A belle of the blues with a head for business and a visceral gift as a songwriter, Victoria Spivey enjoyed a long career that took her from the role of ingenue to that of queen mother. Along the way she was a theater pianist, movie star, comedienne, bandleader, manager, church organist, record label owner, historian, and an inspiration to Bob Dylan and many others. Spivey was born on October 15, 1906, (or November 12 in one official document) in Houston, Texas, where her father and brothers had a string band. Two of her sisters, Addie (“Sweet Peas”) and Elton (“The Za Zu Girl”) became blues recording artists, but Victoria’s talent stood out, and the family sent her to St. Louis to pursue a singing career like her lifelong friend from Houston, Sippie Wallace.
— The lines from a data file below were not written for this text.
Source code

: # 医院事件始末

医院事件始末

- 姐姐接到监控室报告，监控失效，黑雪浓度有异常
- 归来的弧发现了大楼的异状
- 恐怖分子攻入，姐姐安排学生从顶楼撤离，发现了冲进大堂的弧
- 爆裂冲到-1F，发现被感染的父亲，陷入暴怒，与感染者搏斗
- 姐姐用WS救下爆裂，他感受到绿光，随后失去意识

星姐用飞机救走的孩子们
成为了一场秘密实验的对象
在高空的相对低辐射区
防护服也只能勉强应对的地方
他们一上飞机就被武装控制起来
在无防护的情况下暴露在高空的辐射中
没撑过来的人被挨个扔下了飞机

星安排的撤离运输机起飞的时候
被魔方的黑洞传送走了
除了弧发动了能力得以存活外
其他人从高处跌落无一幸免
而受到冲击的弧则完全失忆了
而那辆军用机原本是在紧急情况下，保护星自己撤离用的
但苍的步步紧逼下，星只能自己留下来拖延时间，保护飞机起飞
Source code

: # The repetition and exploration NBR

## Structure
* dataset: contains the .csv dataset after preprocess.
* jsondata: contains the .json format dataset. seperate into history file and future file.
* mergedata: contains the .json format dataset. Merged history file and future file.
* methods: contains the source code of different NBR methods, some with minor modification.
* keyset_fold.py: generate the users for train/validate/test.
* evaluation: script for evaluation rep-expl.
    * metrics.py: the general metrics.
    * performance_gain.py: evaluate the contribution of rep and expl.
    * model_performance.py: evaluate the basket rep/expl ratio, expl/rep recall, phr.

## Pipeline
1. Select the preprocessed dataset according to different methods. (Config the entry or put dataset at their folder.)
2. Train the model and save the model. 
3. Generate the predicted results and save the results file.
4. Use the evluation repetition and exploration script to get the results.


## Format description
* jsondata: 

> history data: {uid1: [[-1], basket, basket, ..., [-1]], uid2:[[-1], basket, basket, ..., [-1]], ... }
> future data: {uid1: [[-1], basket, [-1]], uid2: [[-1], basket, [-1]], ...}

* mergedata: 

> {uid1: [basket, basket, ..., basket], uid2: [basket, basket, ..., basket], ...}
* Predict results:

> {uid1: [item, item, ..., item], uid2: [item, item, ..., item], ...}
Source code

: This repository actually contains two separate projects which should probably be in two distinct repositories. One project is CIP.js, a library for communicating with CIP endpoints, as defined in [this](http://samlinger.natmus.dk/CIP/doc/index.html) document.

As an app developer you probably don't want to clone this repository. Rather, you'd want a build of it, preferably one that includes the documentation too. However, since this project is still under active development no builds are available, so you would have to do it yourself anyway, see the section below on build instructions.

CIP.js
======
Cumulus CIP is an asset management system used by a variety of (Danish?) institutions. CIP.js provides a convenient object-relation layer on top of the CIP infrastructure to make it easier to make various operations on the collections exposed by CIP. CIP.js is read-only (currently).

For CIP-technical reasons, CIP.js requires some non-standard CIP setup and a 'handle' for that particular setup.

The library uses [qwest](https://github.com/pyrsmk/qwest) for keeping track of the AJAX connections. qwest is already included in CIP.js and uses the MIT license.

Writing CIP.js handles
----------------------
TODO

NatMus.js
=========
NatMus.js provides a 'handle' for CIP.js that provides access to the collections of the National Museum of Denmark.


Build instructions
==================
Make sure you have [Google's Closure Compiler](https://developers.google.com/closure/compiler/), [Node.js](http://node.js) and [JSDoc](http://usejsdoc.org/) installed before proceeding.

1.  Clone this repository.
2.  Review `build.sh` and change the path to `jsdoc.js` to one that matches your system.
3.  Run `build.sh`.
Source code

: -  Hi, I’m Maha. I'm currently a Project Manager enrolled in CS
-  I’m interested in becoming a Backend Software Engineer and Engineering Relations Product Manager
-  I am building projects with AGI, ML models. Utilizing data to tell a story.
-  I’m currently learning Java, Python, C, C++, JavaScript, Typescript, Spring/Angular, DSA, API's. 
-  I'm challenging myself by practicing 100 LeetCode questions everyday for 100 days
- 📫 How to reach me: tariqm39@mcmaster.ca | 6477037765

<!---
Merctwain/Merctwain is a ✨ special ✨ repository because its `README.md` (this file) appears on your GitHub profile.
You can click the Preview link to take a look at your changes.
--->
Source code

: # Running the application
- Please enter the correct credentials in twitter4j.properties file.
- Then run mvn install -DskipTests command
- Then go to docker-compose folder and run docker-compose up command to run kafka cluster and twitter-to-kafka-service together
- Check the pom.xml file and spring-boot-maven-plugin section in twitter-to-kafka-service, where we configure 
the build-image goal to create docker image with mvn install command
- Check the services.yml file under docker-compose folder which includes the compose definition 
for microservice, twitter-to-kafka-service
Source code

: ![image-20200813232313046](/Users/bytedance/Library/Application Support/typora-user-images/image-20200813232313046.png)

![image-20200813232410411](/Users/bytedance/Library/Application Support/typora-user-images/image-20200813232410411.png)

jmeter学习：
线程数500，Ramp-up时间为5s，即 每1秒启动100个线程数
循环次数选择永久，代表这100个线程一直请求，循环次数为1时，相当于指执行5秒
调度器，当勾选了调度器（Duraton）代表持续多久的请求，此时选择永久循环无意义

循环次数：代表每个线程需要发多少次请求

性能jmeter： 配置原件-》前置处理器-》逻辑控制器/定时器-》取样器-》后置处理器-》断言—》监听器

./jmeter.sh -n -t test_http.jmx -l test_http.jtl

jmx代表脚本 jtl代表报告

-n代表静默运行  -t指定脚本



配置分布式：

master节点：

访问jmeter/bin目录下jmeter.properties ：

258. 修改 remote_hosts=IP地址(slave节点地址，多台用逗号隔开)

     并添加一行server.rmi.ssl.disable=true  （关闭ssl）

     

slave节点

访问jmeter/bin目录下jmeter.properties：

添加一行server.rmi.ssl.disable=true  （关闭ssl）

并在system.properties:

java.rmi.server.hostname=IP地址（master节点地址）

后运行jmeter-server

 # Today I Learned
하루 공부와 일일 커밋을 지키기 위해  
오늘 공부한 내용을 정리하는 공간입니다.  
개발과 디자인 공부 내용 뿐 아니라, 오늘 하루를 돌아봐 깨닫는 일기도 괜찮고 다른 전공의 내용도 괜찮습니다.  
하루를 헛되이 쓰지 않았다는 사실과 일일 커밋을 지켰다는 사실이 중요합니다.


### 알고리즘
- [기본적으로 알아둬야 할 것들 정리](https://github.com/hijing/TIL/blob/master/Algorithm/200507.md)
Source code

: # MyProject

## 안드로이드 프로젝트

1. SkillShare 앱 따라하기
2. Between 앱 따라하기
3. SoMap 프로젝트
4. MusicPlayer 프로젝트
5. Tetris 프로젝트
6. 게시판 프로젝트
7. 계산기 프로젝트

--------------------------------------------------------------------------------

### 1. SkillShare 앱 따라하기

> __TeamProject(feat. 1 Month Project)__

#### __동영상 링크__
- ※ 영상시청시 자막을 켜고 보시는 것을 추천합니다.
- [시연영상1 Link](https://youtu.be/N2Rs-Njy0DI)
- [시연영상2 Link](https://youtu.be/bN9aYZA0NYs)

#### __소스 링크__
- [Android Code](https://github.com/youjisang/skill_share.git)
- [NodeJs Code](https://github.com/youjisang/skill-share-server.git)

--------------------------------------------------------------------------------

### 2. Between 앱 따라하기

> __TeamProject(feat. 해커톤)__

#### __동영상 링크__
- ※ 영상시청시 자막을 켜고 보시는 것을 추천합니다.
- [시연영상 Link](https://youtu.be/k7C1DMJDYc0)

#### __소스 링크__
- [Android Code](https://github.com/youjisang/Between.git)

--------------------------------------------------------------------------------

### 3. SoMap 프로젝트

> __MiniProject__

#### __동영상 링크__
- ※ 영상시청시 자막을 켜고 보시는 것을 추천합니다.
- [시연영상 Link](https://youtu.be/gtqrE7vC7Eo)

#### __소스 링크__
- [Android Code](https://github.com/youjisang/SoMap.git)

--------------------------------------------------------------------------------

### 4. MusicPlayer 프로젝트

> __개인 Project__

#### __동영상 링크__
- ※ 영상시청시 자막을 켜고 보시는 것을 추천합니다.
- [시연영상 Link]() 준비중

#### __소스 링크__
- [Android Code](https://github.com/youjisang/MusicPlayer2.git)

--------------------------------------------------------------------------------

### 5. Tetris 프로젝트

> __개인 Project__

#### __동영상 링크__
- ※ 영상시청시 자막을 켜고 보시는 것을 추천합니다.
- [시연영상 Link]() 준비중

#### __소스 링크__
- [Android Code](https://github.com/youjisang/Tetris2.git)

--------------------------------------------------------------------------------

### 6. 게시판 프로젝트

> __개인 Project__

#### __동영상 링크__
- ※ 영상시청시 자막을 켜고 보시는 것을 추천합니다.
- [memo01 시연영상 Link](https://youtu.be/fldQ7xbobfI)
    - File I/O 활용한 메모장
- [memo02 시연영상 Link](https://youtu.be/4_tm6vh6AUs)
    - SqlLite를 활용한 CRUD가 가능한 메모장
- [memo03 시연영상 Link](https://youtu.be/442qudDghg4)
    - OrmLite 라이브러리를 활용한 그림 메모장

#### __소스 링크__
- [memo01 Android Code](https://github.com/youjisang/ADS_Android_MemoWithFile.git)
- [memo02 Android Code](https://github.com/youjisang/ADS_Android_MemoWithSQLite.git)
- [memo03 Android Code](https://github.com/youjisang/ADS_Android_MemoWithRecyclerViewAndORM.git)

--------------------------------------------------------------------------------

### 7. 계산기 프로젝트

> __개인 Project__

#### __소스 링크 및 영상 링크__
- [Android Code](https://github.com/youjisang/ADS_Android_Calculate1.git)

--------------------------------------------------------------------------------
Spivey hit it big with her first record, the risqué “Black Snake Blues,” in 1926 and wrote many more songs for herself and other artists. “Blues Is My Business” would become her motto, and she started taking care of matters early on by suing her publisher for royalties in 1928.

“T.B. Blues,” another popular record, was one of her many stark, moaning blues on OKeh, Victor, Vocalion, and Decca to employ grim, somber, or deathly themes. Blind Lemon Jefferson, Lead Belly, John Lee Hooker, and many others recorded her songs. “You Done Lost Your Good Thing Now,” written with her husband, trumpeter Rubin Floyd, was a duet with Lonnie Johnson, later covered by B.B. King. Spivey’s sessions included stellar accompanists Louis Armstrong, King Oliver, Tampa Red, and many others. She earned lasting fame playing “Missy” in the historic all-black 1929 film Hallelujah! She also led an orchestra and became wife and manager to famous tap dancer Billy Adams. Like her idol Ida Cox, she continued to work theaters and nightclubs during and after the Great Depression, which put many other blues women out of business.

After living in Moberly, Missouri with her sister Addie and their mother, she moved to Chicago and then New York, buying a home in Brooklyn. In the 1950s she sang at jazz clubs and played in church but only embarked on a career comeback in the 1960s with the support of jazz and blues buff Len Kunstadt, who became her companion and manager of the label they launched, Spivey Records. In 1961 Spivey also recorded for Prestige Bluesville. With her regal reputation and friendships in the blues world, “Queen Vee” was able to entice many legendary blues figures to record for her label, at the same time nurturing up-and-coming talent including Bob Dylan, who recorded with her and Big Joe Williams on March 2, 1962. Dylan made no secret of his affection for Spivey, and a photo of the pair adorns the back cover of his New Morning album. The Spivey Records catalog includes music by the Muddy Waters band, Willie Dixon, Otis Spann, Lonnie Johnson, Roosevelt Sykes, Sonny Boy Williamson, and many more.

Spivey remained a coy, charismatic performer, touring Europe with the 1963 American Folk Blues Festival, playing the Ann Arbor Blues & Jazz Festival, the Philadelphia Folk Festival and others, gracing various documentaries, and continuing to appear in New York until shortly before her death from a hemorrhage on October 3, 1976. As befitting her professional endeavors, collections of her business and personal papers and memorabilia are archived at Emory University and the Rutgers Institute of Jazz Studies.